> Task description:
Search the listing below for the word "various" and return each line that contains it.

> Data to process:

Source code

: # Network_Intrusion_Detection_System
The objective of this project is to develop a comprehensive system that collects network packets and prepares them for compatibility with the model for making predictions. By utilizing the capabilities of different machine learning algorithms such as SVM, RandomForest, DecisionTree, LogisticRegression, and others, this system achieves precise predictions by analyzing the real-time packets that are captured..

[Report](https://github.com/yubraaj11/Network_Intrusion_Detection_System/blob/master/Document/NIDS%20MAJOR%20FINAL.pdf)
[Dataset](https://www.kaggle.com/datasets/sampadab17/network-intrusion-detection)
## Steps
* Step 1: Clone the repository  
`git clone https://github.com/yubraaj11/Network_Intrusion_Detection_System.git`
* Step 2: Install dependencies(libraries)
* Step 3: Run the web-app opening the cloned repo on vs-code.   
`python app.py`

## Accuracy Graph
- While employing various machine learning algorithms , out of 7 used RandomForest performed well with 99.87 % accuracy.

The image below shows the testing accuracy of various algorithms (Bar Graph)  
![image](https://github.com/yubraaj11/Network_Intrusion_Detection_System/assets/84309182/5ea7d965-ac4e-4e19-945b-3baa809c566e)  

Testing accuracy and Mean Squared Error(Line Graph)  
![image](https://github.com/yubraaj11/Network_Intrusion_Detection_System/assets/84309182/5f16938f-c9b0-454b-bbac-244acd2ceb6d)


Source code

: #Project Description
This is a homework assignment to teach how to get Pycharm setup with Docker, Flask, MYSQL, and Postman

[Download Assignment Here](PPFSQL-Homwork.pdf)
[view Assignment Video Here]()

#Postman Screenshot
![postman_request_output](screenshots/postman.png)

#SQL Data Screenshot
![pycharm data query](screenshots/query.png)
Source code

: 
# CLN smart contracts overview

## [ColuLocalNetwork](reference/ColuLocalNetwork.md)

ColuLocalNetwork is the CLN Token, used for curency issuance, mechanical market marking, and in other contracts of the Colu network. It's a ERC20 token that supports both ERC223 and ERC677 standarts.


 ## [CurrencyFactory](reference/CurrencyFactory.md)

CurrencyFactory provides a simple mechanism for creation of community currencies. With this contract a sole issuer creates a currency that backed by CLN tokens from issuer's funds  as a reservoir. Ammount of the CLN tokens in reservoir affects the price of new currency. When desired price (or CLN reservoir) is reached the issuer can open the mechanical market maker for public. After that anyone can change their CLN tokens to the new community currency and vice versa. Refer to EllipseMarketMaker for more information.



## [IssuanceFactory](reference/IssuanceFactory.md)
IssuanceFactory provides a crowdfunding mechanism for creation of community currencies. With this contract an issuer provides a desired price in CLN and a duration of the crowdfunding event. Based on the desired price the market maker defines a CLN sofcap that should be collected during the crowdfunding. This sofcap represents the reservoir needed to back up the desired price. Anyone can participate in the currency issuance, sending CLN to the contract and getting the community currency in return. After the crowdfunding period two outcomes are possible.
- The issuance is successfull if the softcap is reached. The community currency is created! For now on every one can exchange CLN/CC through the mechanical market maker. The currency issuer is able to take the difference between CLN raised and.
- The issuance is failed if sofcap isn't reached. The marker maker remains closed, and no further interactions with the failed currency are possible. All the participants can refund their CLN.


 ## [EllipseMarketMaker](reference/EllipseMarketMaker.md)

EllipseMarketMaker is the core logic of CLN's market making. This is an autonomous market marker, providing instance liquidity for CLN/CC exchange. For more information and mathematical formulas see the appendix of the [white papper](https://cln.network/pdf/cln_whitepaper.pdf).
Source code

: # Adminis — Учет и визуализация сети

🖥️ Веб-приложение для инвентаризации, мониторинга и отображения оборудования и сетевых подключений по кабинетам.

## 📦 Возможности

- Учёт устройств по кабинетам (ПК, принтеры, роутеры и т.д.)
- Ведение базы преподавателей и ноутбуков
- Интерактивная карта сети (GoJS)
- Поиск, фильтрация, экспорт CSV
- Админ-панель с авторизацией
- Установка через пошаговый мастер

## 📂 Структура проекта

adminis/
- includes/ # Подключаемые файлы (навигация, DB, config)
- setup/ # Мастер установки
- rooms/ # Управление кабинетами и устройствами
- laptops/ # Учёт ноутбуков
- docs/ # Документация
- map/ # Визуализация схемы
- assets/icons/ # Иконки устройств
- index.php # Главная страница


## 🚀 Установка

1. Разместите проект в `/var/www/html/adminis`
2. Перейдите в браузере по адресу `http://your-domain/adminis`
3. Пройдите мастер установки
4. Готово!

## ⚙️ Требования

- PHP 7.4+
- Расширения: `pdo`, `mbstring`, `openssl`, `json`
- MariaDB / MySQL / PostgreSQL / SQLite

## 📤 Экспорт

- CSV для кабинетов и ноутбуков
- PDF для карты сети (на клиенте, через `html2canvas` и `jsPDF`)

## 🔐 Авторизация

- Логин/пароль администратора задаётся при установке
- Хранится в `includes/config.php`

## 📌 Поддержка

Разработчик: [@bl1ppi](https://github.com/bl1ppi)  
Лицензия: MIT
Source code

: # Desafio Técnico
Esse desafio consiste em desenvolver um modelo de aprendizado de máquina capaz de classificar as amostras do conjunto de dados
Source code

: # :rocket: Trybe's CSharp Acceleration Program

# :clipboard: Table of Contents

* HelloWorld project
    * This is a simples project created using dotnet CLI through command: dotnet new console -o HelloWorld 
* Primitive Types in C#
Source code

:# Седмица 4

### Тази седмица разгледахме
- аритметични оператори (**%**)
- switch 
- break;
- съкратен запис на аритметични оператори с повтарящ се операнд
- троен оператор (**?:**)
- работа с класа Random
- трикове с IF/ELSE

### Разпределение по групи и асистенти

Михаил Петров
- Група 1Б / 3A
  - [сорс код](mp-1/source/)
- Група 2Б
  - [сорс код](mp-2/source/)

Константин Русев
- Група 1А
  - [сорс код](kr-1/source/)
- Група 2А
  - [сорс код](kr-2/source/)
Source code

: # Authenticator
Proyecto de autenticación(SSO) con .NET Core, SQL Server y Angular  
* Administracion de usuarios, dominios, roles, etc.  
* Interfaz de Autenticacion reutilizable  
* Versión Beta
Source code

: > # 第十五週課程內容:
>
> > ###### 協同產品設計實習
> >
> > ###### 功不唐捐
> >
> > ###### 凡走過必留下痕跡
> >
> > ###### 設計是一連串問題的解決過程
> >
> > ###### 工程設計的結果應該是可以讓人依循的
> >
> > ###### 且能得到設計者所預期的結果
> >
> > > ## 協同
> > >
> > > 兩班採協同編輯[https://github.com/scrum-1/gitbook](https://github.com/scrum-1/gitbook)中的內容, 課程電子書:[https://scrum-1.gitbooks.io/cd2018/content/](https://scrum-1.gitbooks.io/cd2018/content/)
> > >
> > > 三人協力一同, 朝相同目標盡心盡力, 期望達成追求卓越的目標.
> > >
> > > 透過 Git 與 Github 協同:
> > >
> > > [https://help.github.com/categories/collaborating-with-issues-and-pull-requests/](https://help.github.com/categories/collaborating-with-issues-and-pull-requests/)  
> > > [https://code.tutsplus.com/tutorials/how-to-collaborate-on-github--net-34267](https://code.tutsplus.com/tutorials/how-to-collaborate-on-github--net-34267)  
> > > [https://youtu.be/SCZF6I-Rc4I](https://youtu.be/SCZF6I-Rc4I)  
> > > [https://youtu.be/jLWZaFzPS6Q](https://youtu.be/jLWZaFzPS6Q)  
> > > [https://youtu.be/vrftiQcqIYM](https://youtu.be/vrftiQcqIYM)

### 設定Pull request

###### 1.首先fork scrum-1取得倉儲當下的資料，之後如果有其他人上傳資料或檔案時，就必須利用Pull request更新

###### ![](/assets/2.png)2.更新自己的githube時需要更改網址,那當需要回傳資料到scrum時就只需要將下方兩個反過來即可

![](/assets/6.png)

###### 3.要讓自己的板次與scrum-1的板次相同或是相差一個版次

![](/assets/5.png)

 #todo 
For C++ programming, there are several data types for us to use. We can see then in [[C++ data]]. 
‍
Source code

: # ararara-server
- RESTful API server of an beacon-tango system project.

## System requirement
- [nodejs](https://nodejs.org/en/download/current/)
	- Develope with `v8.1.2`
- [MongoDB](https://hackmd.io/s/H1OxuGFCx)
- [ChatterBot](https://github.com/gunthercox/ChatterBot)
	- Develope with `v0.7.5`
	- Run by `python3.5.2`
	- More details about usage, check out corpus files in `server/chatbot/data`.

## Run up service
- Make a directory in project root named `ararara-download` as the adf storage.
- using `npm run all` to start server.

> Task response:
- While employing various machine learning algorithms , out of 7 used RandomForest performed well with 99.87 % accuracy.
The image below shows the testing accuracy of various algorithms (Bar Graph)  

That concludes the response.